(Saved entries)
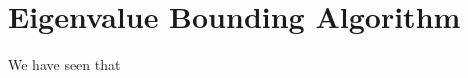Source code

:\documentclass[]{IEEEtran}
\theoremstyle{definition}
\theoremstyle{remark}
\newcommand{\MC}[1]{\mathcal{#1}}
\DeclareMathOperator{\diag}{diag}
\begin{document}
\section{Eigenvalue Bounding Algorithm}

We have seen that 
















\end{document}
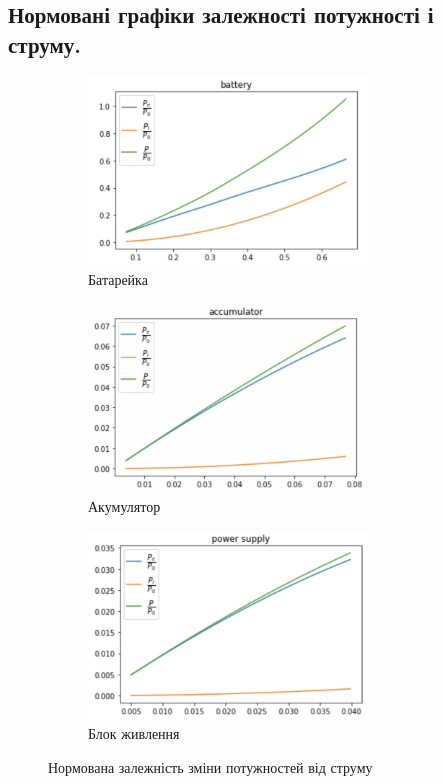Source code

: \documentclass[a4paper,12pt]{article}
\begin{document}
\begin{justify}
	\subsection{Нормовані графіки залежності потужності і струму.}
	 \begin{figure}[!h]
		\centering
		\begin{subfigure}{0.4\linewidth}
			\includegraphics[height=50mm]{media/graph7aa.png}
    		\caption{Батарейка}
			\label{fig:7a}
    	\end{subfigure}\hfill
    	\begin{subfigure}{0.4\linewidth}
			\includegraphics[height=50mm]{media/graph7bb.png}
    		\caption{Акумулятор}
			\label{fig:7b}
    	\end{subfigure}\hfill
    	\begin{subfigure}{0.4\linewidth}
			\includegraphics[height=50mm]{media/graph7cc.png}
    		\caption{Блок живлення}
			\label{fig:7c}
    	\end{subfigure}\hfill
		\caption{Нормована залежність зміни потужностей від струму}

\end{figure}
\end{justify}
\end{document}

...

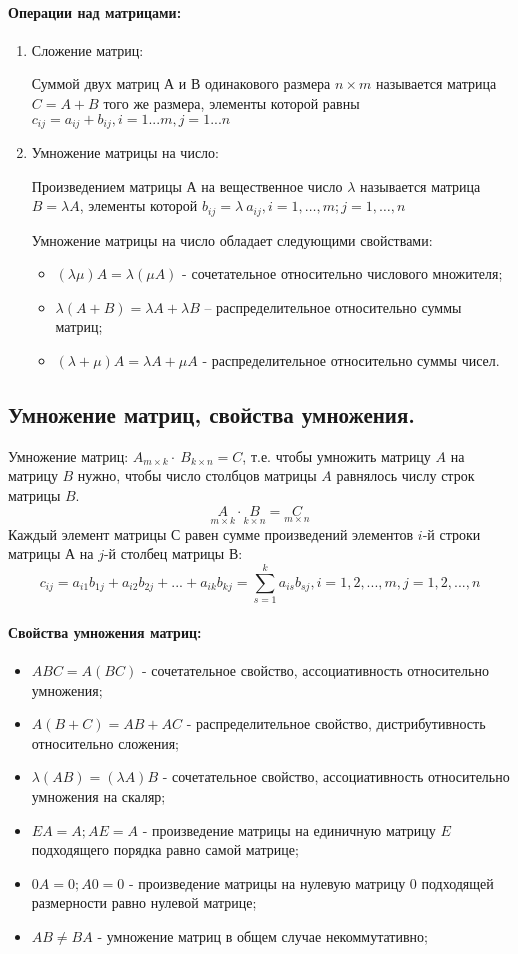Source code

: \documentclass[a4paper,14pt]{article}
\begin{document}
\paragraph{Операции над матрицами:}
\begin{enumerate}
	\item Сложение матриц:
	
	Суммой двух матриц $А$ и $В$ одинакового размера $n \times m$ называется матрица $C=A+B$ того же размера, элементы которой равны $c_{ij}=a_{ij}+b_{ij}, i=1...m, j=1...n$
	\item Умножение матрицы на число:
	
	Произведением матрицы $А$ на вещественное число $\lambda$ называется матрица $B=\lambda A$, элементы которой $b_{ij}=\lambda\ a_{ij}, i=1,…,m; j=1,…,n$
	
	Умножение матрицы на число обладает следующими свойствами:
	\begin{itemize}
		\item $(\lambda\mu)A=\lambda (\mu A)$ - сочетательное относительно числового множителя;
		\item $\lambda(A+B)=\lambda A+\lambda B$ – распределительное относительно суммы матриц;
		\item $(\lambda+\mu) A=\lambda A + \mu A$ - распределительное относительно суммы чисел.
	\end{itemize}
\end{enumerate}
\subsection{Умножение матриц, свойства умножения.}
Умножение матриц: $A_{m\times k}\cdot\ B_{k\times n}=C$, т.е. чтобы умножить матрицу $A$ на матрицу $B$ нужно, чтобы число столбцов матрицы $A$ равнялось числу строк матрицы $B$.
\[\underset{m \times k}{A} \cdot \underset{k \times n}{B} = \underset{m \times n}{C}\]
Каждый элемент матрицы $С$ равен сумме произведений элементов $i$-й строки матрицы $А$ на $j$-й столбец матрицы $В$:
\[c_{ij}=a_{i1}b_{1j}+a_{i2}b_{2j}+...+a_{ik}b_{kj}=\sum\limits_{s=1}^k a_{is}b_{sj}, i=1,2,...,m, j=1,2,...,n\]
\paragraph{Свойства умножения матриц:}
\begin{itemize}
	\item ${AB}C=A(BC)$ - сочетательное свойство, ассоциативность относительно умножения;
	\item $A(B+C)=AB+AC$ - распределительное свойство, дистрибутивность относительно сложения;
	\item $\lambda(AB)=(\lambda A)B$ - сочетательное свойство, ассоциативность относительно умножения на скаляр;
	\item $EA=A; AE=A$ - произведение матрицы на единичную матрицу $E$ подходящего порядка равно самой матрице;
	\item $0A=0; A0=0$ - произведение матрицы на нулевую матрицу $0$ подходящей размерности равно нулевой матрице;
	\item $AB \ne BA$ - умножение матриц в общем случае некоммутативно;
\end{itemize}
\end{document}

Your objective = The expected answer is a copy of each line above containing "media".

The answer =
			\includegraphics[height=50mm]{media/graph7aa.png}
			\includegraphics[height=50mm]{media/graph7bb.png}
			\includegraphics[height=50mm]{media/graph7cc.png}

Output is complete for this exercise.